Defensive medicine and fear of lawsuits are undoubtedly driving some of the disconnect between attitudes and actions in medicine, said Dr. Thompson and other speakers. Asked to comment on how the influential 1999 Institute of Medicine report on medical errors (which found that up to 100,000 US patients die every year due to medical mistakes) has affected the issues tackled in the survey, Dr. Blumenthal said, “I think one of the critical things we need to do is make the health care system safe for professionalism.” He noted that the current tort system focuses on punishment for perceived malpractice, a “gotcha” mentality that discourages reporting of and learning from errors in medical practice.
“I think the current tort system is counterproductive,” agreed Sara Rosenbaum, JD, Chair of the Health Policy Department at George Washington University School of Public Health. She decried the fact that malpractice reform seems to be on hold at the national level.
“Nationally, we've seen how tough it is to enact tort reform; we seem to have reached a sort of stalemate nationally,” she said. “If we wait for the magic of tort reform to turn things around, it's just not going to happen.” Dr. Rosenbaum said the most promise for tort reform is now at the state level.

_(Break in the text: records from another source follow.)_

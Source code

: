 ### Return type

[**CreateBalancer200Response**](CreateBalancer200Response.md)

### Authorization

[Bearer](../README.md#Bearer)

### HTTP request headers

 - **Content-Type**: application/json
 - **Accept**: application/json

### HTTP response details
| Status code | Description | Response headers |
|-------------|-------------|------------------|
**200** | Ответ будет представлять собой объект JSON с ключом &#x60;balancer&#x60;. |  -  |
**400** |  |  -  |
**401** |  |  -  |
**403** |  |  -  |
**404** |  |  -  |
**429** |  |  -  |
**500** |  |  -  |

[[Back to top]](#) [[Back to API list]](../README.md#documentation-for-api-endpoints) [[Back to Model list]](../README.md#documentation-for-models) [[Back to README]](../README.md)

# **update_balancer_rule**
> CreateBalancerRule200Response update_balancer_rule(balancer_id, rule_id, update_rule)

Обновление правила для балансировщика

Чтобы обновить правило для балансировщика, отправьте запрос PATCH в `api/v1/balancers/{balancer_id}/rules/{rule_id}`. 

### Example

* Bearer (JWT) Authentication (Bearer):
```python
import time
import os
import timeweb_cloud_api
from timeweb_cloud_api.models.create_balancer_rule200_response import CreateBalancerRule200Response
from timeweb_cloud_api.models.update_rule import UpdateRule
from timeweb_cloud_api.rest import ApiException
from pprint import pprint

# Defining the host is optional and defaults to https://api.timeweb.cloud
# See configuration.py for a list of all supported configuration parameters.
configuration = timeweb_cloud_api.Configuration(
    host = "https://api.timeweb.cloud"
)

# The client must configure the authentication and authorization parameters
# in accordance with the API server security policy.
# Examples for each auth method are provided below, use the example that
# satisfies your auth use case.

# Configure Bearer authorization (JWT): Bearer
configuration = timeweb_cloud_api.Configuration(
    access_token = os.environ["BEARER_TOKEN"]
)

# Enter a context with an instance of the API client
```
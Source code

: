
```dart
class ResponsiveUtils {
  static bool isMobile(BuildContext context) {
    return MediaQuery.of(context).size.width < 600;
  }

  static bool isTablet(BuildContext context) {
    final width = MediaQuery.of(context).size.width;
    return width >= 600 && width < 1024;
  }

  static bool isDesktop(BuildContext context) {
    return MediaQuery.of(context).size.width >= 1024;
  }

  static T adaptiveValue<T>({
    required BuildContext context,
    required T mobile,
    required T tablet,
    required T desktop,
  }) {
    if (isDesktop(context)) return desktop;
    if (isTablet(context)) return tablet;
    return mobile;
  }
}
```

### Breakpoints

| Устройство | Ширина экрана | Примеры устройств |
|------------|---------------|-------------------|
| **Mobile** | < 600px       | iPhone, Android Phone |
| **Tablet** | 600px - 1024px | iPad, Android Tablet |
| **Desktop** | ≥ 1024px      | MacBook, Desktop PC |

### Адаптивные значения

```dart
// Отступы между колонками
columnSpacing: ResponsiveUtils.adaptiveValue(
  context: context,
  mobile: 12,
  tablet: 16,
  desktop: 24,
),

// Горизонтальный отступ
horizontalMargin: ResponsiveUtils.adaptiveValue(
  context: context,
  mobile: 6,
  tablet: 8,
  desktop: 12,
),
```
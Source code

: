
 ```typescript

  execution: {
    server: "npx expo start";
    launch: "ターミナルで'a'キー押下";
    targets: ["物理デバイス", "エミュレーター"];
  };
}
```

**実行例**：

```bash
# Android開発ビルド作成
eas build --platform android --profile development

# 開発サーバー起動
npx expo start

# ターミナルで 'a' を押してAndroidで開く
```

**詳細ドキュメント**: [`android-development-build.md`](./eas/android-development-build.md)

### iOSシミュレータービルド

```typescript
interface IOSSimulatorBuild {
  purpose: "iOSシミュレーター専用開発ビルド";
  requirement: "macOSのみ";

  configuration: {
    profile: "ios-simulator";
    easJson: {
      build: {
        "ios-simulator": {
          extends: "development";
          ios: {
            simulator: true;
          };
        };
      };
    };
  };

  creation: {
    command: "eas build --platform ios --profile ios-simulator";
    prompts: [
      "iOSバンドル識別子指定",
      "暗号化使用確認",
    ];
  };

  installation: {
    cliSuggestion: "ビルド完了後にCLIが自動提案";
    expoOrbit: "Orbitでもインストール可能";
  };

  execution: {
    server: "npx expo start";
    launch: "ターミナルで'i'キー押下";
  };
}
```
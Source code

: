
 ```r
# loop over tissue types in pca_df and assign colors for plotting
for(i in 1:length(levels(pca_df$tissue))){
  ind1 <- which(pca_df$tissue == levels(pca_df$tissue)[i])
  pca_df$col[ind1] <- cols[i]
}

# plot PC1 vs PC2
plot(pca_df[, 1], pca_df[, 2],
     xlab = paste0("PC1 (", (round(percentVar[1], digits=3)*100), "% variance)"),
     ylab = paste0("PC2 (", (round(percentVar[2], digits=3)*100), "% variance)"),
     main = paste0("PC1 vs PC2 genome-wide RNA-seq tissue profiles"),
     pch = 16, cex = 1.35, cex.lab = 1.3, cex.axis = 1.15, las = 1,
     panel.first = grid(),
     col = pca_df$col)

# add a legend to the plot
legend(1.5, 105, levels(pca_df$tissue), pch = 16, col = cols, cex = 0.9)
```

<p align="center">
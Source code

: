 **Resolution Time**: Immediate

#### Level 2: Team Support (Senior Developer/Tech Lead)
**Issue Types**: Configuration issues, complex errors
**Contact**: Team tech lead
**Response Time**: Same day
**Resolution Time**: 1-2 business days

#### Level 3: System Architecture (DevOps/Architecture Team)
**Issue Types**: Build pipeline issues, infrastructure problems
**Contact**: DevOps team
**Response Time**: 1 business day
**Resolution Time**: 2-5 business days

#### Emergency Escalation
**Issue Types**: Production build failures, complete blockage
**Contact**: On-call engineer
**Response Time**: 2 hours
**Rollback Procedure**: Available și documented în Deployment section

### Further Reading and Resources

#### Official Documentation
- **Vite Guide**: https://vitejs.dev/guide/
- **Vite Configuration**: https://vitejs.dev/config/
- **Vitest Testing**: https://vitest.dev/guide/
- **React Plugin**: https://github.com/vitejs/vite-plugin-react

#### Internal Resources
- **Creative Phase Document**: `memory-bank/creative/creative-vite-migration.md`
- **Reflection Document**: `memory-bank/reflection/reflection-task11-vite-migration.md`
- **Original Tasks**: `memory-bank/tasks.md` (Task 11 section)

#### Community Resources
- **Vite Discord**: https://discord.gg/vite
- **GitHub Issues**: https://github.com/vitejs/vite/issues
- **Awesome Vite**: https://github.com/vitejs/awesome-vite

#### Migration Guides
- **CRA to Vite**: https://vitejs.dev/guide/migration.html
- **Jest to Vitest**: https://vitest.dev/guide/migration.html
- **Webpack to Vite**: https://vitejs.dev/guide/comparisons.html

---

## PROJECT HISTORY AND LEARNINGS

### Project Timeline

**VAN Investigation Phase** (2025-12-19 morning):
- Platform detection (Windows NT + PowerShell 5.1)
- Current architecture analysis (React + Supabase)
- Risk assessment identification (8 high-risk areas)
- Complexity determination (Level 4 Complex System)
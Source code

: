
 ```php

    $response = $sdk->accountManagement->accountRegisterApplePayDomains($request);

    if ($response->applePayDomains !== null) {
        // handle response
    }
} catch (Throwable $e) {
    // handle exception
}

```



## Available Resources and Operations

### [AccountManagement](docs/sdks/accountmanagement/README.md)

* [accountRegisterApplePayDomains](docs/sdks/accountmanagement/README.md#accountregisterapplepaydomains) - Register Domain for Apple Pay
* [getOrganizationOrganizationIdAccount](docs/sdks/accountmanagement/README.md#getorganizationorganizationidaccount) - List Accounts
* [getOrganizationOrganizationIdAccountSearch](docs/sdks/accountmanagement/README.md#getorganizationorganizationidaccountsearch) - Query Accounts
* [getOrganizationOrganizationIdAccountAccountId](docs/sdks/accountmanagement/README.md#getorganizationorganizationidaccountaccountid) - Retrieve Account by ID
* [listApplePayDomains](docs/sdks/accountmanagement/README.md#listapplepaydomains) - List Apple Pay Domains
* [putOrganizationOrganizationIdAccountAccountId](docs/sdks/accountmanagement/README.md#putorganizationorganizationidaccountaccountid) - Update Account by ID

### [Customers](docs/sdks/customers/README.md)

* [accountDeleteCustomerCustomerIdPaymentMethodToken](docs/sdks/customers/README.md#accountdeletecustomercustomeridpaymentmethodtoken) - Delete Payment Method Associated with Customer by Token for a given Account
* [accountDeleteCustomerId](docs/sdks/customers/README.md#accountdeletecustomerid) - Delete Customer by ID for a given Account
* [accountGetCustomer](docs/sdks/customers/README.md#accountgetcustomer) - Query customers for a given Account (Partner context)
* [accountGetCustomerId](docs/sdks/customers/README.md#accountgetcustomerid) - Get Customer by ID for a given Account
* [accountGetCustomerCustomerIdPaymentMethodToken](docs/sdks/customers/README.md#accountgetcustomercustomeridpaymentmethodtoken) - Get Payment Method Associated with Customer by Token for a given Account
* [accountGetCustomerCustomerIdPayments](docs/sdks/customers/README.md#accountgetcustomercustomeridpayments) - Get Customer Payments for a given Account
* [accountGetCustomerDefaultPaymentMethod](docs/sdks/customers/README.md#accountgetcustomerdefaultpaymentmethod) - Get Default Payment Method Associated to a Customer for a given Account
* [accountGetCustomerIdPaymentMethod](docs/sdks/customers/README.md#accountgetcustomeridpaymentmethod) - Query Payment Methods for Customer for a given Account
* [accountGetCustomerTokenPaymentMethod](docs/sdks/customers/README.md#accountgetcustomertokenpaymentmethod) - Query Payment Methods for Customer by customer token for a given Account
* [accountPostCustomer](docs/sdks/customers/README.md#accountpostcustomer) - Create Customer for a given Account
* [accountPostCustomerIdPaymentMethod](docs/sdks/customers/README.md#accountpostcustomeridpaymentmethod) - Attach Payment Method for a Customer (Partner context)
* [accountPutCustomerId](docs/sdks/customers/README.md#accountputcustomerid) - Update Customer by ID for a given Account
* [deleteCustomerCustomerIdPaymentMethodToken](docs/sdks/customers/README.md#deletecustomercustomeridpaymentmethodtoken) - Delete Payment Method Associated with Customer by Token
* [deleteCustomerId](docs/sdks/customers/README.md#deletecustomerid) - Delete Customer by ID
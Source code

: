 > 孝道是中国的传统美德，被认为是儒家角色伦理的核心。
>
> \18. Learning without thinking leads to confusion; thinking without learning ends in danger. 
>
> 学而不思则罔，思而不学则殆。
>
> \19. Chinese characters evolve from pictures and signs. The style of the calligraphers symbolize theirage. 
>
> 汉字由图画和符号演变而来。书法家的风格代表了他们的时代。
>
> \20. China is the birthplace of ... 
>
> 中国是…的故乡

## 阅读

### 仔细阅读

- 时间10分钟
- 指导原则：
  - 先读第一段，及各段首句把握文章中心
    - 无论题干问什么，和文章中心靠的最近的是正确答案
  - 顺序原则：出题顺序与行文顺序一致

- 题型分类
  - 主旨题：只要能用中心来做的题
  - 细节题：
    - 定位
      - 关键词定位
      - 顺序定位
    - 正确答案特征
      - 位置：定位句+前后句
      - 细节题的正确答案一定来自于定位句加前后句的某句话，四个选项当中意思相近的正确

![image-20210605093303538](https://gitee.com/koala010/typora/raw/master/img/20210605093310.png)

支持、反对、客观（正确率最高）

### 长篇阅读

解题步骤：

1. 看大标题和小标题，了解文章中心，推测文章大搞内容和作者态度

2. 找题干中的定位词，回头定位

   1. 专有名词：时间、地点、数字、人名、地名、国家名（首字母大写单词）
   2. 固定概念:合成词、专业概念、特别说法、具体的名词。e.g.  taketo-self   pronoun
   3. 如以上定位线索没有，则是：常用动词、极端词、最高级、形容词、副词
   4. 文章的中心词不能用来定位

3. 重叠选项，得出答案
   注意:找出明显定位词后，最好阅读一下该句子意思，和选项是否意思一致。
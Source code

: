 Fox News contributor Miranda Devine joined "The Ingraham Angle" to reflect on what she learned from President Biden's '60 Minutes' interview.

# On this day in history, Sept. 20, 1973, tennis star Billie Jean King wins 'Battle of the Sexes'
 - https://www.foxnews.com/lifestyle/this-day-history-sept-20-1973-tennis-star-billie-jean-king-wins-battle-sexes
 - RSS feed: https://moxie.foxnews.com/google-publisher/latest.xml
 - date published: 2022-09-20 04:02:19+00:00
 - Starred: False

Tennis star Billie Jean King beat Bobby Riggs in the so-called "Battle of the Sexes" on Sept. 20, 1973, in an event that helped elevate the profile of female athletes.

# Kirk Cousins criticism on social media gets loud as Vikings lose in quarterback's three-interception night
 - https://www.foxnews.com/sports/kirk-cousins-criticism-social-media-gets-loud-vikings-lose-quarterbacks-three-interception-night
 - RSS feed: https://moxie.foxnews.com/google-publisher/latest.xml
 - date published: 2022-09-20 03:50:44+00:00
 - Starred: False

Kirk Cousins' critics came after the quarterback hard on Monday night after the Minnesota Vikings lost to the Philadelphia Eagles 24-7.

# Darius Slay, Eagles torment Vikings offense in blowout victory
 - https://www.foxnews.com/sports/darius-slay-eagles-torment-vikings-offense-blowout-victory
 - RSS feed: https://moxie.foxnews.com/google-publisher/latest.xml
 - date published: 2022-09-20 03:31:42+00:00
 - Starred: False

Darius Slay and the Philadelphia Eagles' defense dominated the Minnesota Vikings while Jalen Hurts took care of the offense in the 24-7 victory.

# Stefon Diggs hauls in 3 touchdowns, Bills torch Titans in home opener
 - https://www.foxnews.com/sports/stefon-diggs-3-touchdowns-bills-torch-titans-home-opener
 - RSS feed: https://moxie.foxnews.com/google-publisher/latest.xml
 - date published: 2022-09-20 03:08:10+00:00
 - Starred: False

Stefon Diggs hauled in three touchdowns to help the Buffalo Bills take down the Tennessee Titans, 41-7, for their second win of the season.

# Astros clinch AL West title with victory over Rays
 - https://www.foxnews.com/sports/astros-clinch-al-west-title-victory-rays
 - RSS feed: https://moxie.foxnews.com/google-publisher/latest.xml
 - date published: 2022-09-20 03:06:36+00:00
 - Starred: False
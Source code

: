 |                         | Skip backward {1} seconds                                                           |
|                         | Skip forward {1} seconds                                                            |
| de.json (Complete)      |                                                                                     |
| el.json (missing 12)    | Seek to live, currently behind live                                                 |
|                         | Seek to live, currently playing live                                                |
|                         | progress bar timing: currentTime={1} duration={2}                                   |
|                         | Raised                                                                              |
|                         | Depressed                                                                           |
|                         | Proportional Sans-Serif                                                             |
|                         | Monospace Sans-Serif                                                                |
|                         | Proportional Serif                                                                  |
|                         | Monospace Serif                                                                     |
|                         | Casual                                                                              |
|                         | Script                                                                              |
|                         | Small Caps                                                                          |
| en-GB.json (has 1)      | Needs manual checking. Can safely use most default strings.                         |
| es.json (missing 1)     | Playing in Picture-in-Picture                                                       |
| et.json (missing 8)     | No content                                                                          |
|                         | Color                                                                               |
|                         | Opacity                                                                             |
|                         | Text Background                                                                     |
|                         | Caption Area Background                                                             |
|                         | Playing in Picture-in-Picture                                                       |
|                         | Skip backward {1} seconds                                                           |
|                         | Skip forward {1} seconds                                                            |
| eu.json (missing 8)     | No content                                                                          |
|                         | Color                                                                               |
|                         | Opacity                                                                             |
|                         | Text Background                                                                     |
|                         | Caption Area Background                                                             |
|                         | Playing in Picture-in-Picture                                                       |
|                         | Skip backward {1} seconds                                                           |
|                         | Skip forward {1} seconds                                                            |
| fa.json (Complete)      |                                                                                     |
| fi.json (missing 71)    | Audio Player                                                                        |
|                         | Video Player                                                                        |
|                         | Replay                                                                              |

But Rep. Michael Burgess, MD (R-TX), an obstetrician/gynecologist member of the US House of Representatives who attended the National Press Club briefing, disagreed that national malpractice reform is dead. He said he has introduced a bill, HR 3509, which would translate Texas's experience with strong tort reform (including a cap on malpractice awards) into national law. And while the idea of reporting an impaired or incompetent physician is commendable in theory, he said, “it is almost impossible to get someone bounced from your medical practice.”
The survey also found that:
• While 96% of physicians said they would put a patient's welfare above their own monetary interest, a large majority of physicians said they would refer patients to an imaging facility in which they had a financial interest. Some 25% of physicians said they would inform patients of this potential conflict of interest.
• Some 76% of physicians believe they should undergo recertification exams from time to time, but only 31% of respondents have actually undergone a competency assessment by a provider organization or health plan in the last three years.
• Some 98% of physicians believe in closing disparity gaps in health care due to a patient's race or gender. But only 25% of respondents said they actually look for such a gap in their own practice.
© 2008 Lippincott Williams & Wilkins, Inc.